[Stored data]

Segment Open

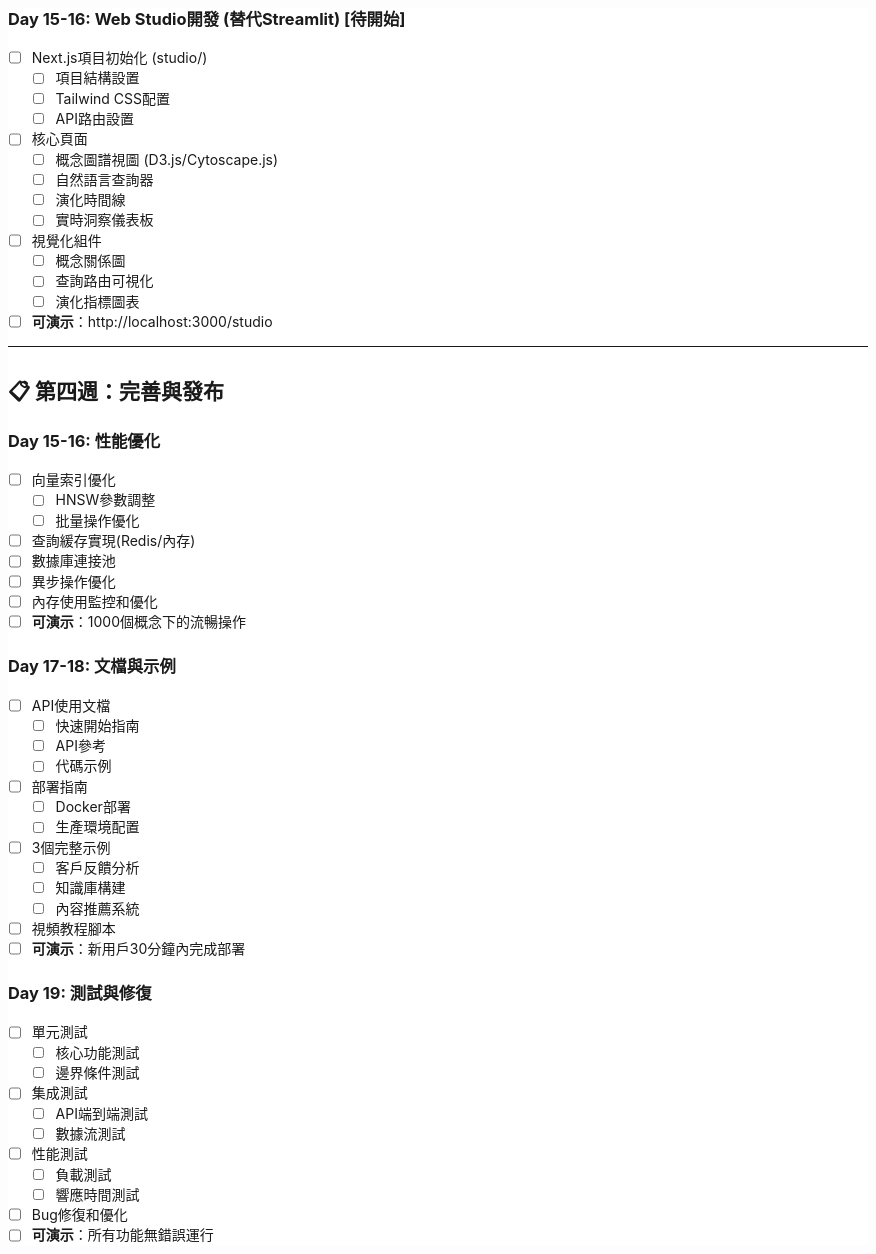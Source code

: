 ### Day 15-16: Web Studio開發 (替代Streamlit) [待開始]
- [ ] Next.js項目初始化 (studio/)
  - [ ] 項目結構設置
  - [ ] Tailwind CSS配置
  - [ ] API路由設置
- [ ] 核心頁面
  - [ ] 概念圖譜視圖 (D3.js/Cytoscape.js)
  - [ ] 自然語言查詢器
  - [ ] 演化時間線
  - [ ] 實時洞察儀表板
- [ ] 視覺化組件
  - [ ] 概念關係圖
  - [ ] 查詢路由可視化
  - [ ] 演化指標圖表
- [ ] **可演示**：http://localhost:3000/studio

---

## 📋 第四週：完善與發布

### Day 15-16: 性能優化
- [ ] 向量索引優化
  - [ ] HNSW參數調整
  - [ ] 批量操作優化
- [ ] 查詢緩存實現(Redis/內存)
- [ ] 數據庫連接池
- [ ] 異步操作優化
- [ ] 內存使用監控和優化
- [ ] **可演示**：1000個概念下的流暢操作

### Day 17-18: 文檔與示例
- [ ] API使用文檔
  - [ ] 快速開始指南
  - [ ] API參考
  - [ ] 代碼示例
- [ ] 部署指南
  - [ ] Docker部署
  - [ ] 生產環境配置
- [ ] 3個完整示例
  - [ ] 客戶反饋分析
  - [ ] 知識庫構建
  - [ ] 內容推薦系統
- [ ] 視頻教程腳本
- [ ] **可演示**：新用戶30分鐘內完成部署

### Day 19: 測試與修復
- [ ] 單元測試
  - [ ] 核心功能測試
  - [ ] 邊界條件測試
- [ ] 集成測試
  - [ ] API端到端測試
  - [ ] 數據流測試
- [ ] 性能測試
  - [ ] 負載測試
  - [ ] 響應時間測試
- [ ] Bug修復和優化
- [ ] **可演示**：所有功能無錯誤運行
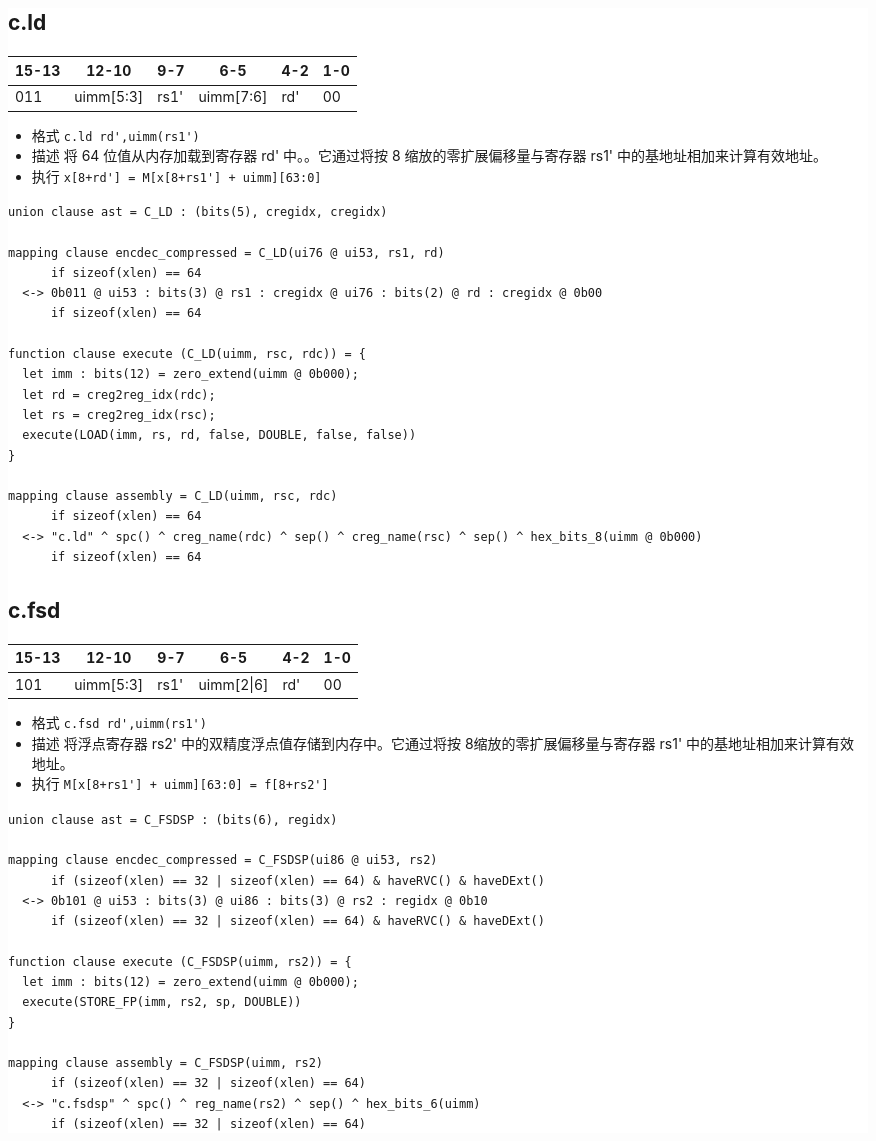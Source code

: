 ## c.ld

| 15-13 | 12-10     | 9-7  | 6-5       | 4-2  | 1-0  |
| ----- | --------- | ---- | --------- | ---- | ---- |
| 011   | uimm[5:3] | rs1' | uimm[7:6] | rd'  | 00   |

- 格式 `c.ld rd',uimm(rs1')`
- 描述 将 64 位值从内存加载到寄存器 rd' 中。。它通过将按 8 缩放的零扩展偏移量与寄存器 rs1' 中的基地址相加来计算有效地址。
- 执行 `x[8+rd'] = M[x[8+rs1'] + uimm][63:0]`

```
union clause ast = C_LD : (bits(5), cregidx, cregidx)

mapping clause encdec_compressed = C_LD(ui76 @ ui53, rs1, rd)
      if sizeof(xlen) == 64
  <-> 0b011 @ ui53 : bits(3) @ rs1 : cregidx @ ui76 : bits(2) @ rd : cregidx @ 0b00
      if sizeof(xlen) == 64

function clause execute (C_LD(uimm, rsc, rdc)) = {
  let imm : bits(12) = zero_extend(uimm @ 0b000);
  let rd = creg2reg_idx(rdc);
  let rs = creg2reg_idx(rsc);
  execute(LOAD(imm, rs, rd, false, DOUBLE, false, false))
}

mapping clause assembly = C_LD(uimm, rsc, rdc)
      if sizeof(xlen) == 64
  <-> "c.ld" ^ spc() ^ creg_name(rdc) ^ sep() ^ creg_name(rsc) ^ sep() ^ hex_bits_8(uimm @ 0b000)
      if sizeof(xlen) == 64
```

## c.fsd

| 15-13 | 12-10     | 9-7  | 6-5        | 4-2  | 1-0  |
| ----- | --------- | ---- | ---------- | ---- | ---- |
| 101   | uimm[5:3] | rs1' | uimm[2\|6] | rd'  | 00   |

- 格式 `c.fsd rd',uimm(rs1')`
- 描述 将浮点寄存器 rs2' 中的双精度浮点值存储到内存中。它通过将按 8缩放的零扩展偏移量与寄存器 rs1' 中的基地址相加来计算有效地址。
- 执行 `M[x[8+rs1'] + uimm][63:0] = f[8+rs2']`

```
union clause ast = C_FSDSP : (bits(6), regidx)

mapping clause encdec_compressed = C_FSDSP(ui86 @ ui53, rs2)
      if (sizeof(xlen) == 32 | sizeof(xlen) == 64) & haveRVC() & haveDExt()
  <-> 0b101 @ ui53 : bits(3) @ ui86 : bits(3) @ rs2 : regidx @ 0b10
      if (sizeof(xlen) == 32 | sizeof(xlen) == 64) & haveRVC() & haveDExt()

function clause execute (C_FSDSP(uimm, rs2)) = {
  let imm : bits(12) = zero_extend(uimm @ 0b000);
  execute(STORE_FP(imm, rs2, sp, DOUBLE))
}

mapping clause assembly = C_FSDSP(uimm, rs2)
      if (sizeof(xlen) == 32 | sizeof(xlen) == 64)
  <-> "c.fsdsp" ^ spc() ^ reg_name(rs2) ^ sep() ^ hex_bits_6(uimm)
      if (sizeof(xlen) == 32 | sizeof(xlen) == 64)
```
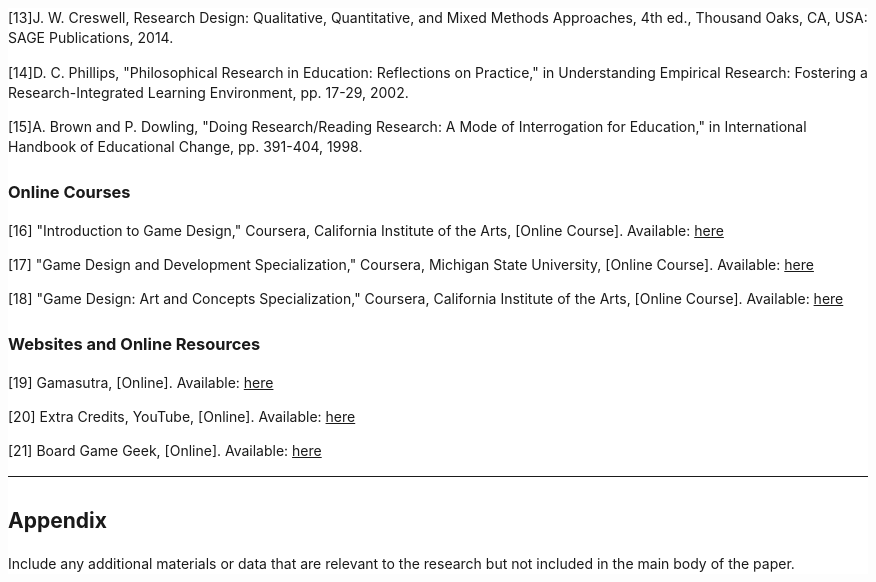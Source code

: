 [13]J. W. Creswell, Research Design: Qualitative, Quantitative, and Mixed Methods Approaches, 4th ed., Thousand Oaks, CA, USA: SAGE Publications, 2014.

[14]D. C. Phillips, "Philosophical Research in Education: Reflections on Practice," in Understanding Empirical Research: Fostering a Research-Integrated Learning Environment, pp. 17-29, 2002.

[15]A. Brown and P. Dowling, "Doing Research/Reading Research: A Mode of Interrogation for Education," in International Handbook of Educational Change, pp. 391-404, 1998.

### Online Courses

[16] "Introduction to Game Design," Coursera, California Institute of the Arts, [Online Course]. Available: [here](https://www.coursera.org/)

[17] "Game Design and Development Specialization," Coursera, Michigan State University, [Online Course]. Available: [here](https://www.coursera.org/)

[18] "Game Design: Art and Concepts Specialization," Coursera, California Institute of the Arts, [Online Course]. Available: [here](https://www.coursera.org/)

### Websites and Online Resources

[19] Gamasutra, [Online]. Available: [here](https://www.gamasutra.com/)

[20] Extra Credits, YouTube, [Online]. Available: [here](https://www.youtube.com/user/ExtraCreditz)

[21] Board Game Geek, [Online]. Available: [here](https://www.boardgamegeek.com/)

---

## Appendix

Include any additional materials or data that are relevant to the research but not included in the main body of the paper.
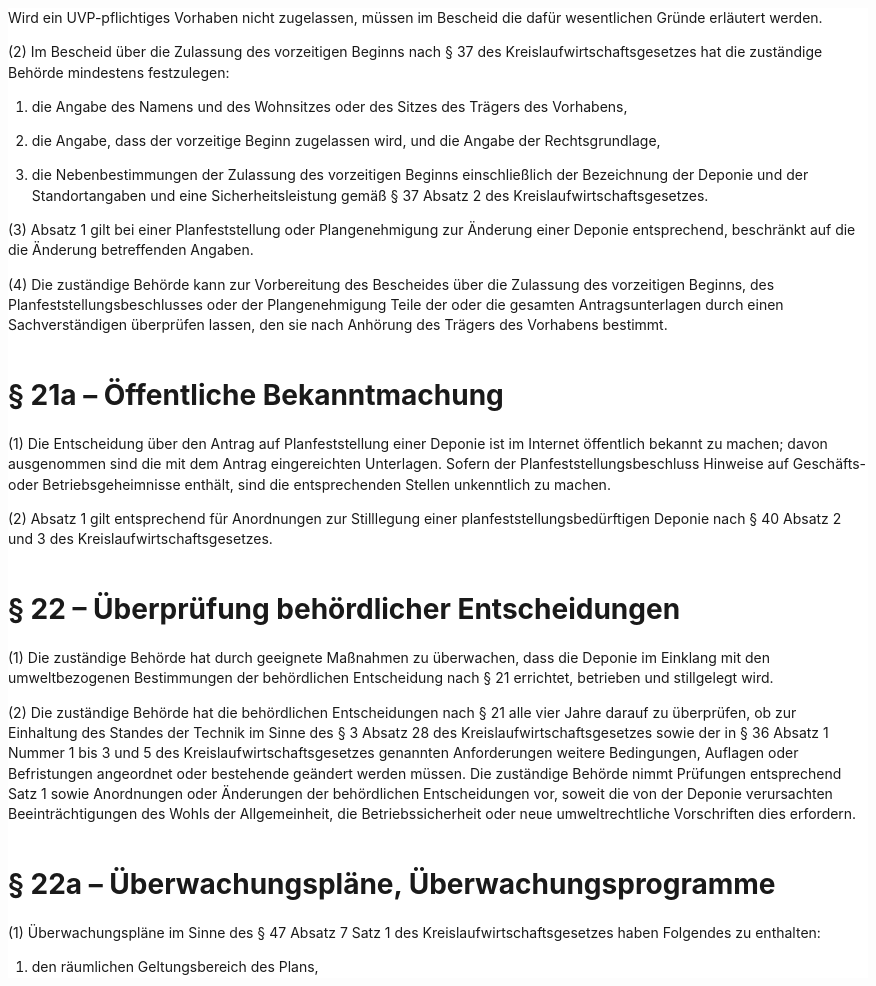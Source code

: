 Wird ein UVP-pflichtiges Vorhaben nicht zugelassen, müssen im Bescheid die dafür wesentlichen Gründe erläutert werden.

(2) Im Bescheid über die Zulassung des vorzeitigen Beginns nach § 37 des Kreislaufwirtschaftsgesetzes hat die zuständige Behörde mindestens festzulegen:

1. die Angabe des Namens und des Wohnsitzes oder des Sitzes des Trägers des Vorhabens,

2. die Angabe, dass der vorzeitige Beginn zugelassen wird, und die Angabe der Rechtsgrundlage,

3. die Nebenbestimmungen der Zulassung des vorzeitigen Beginns einschließlich der Bezeichnung der Deponie und der Standortangaben und eine Sicherheitsleistung gemäß § 37 Absatz 2 des Kreislaufwirtschaftsgesetzes.

(3) Absatz 1 gilt bei einer Planfeststellung oder Plangenehmigung zur Änderung einer Deponie entsprechend, beschränkt auf die die Änderung betreffenden Angaben.

(4) Die zuständige Behörde kann zur Vorbereitung des Bescheides über die Zulassung des vorzeitigen Beginns, des Planfeststellungsbeschlusses oder der Plangenehmigung Teile der oder die gesamten Antragsunterlagen durch einen Sachverständigen überprüfen lassen, den sie nach Anhörung des Trägers des Vorhabens bestimmt.

# § 21a – Öffentliche Bekanntmachung

(1) Die Entscheidung über den Antrag auf Planfeststellung einer Deponie ist im Internet öffentlich bekannt zu machen; davon ausgenommen sind die mit dem Antrag eingereichten Unterlagen. Sofern der Planfeststellungsbeschluss Hinweise auf Geschäfts- oder Betriebsgeheimnisse enthält, sind die entsprechenden Stellen unkenntlich zu machen.

(2) Absatz 1 gilt entsprechend für Anordnungen zur Stilllegung einer planfeststellungsbedürftigen Deponie nach § 40 Absatz 2 und 3 des Kreislaufwirtschaftsgesetzes.

# § 22 – Überprüfung behördlicher Entscheidungen

(1) Die zuständige Behörde hat durch geeignete Maßnahmen zu überwachen, dass die Deponie im Einklang mit den umweltbezogenen Bestimmungen der behördlichen Entscheidung nach § 21 errichtet, betrieben und stillgelegt wird.

(2) Die zuständige Behörde hat die behördlichen Entscheidungen nach § 21 alle vier Jahre darauf zu überprüfen, ob zur Einhaltung des Standes der Technik im Sinne des § 3 Absatz 28 des Kreislaufwirtschaftsgesetzes sowie der in § 36 Absatz 1 Nummer 1 bis 3 und 5 des Kreislaufwirtschaftsgesetzes genannten Anforderungen weitere Bedingungen, Auflagen oder Befristungen angeordnet oder bestehende geändert werden müssen. Die zuständige Behörde nimmt Prüfungen entsprechend Satz 1 sowie Anordnungen oder Änderungen der behördlichen Entscheidungen vor, soweit die von der Deponie verursachten Beeinträchtigungen des Wohls der Allgemeinheit, die Betriebssicherheit oder neue umweltrechtliche Vorschriften dies erfordern.

# § 22a – Überwachungspläne, Überwachungsprogramme

(1) Überwachungspläne im Sinne des § 47 Absatz 7 Satz 1 des Kreislaufwirtschaftsgesetzes haben Folgendes zu enthalten:

1. den räumlichen Geltungsbereich des Plans,

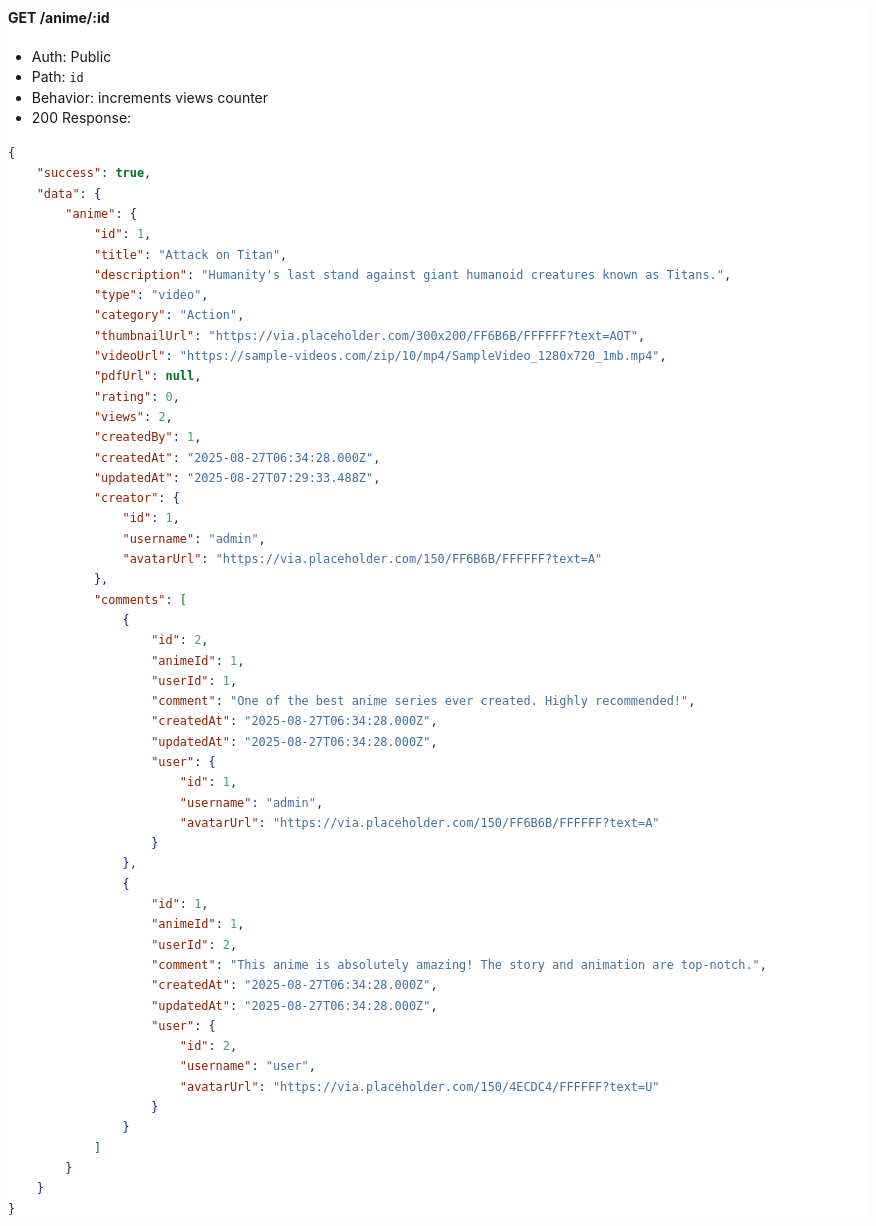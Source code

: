 #### GET /anime/:id

- Auth: Public
- Path: `id`
- Behavior: increments views counter
- 200 Response:

```json
{
    "success": true,
    "data": {
        "anime": {
            "id": 1,
            "title": "Attack on Titan",
            "description": "Humanity's last stand against giant humanoid creatures known as Titans.",
            "type": "video",
            "category": "Action",
            "thumbnailUrl": "https://via.placeholder.com/300x200/FF6B6B/FFFFFF?text=AOT",
            "videoUrl": "https://sample-videos.com/zip/10/mp4/SampleVideo_1280x720_1mb.mp4",
            "pdfUrl": null,
            "rating": 0,
            "views": 2,
            "createdBy": 1,
            "createdAt": "2025-08-27T06:34:28.000Z",
            "updatedAt": "2025-08-27T07:29:33.488Z",
            "creator": {
                "id": 1,
                "username": "admin",
                "avatarUrl": "https://via.placeholder.com/150/FF6B6B/FFFFFF?text=A"
            },
            "comments": [
                {
                    "id": 2,
                    "animeId": 1,
                    "userId": 1,
                    "comment": "One of the best anime series ever created. Highly recommended!",
                    "createdAt": "2025-08-27T06:34:28.000Z",
                    "updatedAt": "2025-08-27T06:34:28.000Z",
                    "user": {
                        "id": 1,
                        "username": "admin",
                        "avatarUrl": "https://via.placeholder.com/150/FF6B6B/FFFFFF?text=A"
                    }
                },
                {
                    "id": 1,
                    "animeId": 1,
                    "userId": 2,
                    "comment": "This anime is absolutely amazing! The story and animation are top-notch.",
                    "createdAt": "2025-08-27T06:34:28.000Z",
                    "updatedAt": "2025-08-27T06:34:28.000Z",
                    "user": {
                        "id": 2,
                        "username": "user",
                        "avatarUrl": "https://via.placeholder.com/150/4ECDC4/FFFFFF?text=U"
                    }
                }
            ]
        }
    }
}
```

Segment Closed

** Exercise description **
Show the lines above with "zugelassen".

** Solution to this exercise **
: Wird ein UVP-pflichtiges Vorhaben nicht zugelassen, müssen im Bescheid die dafür wesentlichen Gründe erläutert werden.
2. die Angabe, dass der vorzeitige Beginn zugelassen wird, und die Angabe der Rechtsgrundlage,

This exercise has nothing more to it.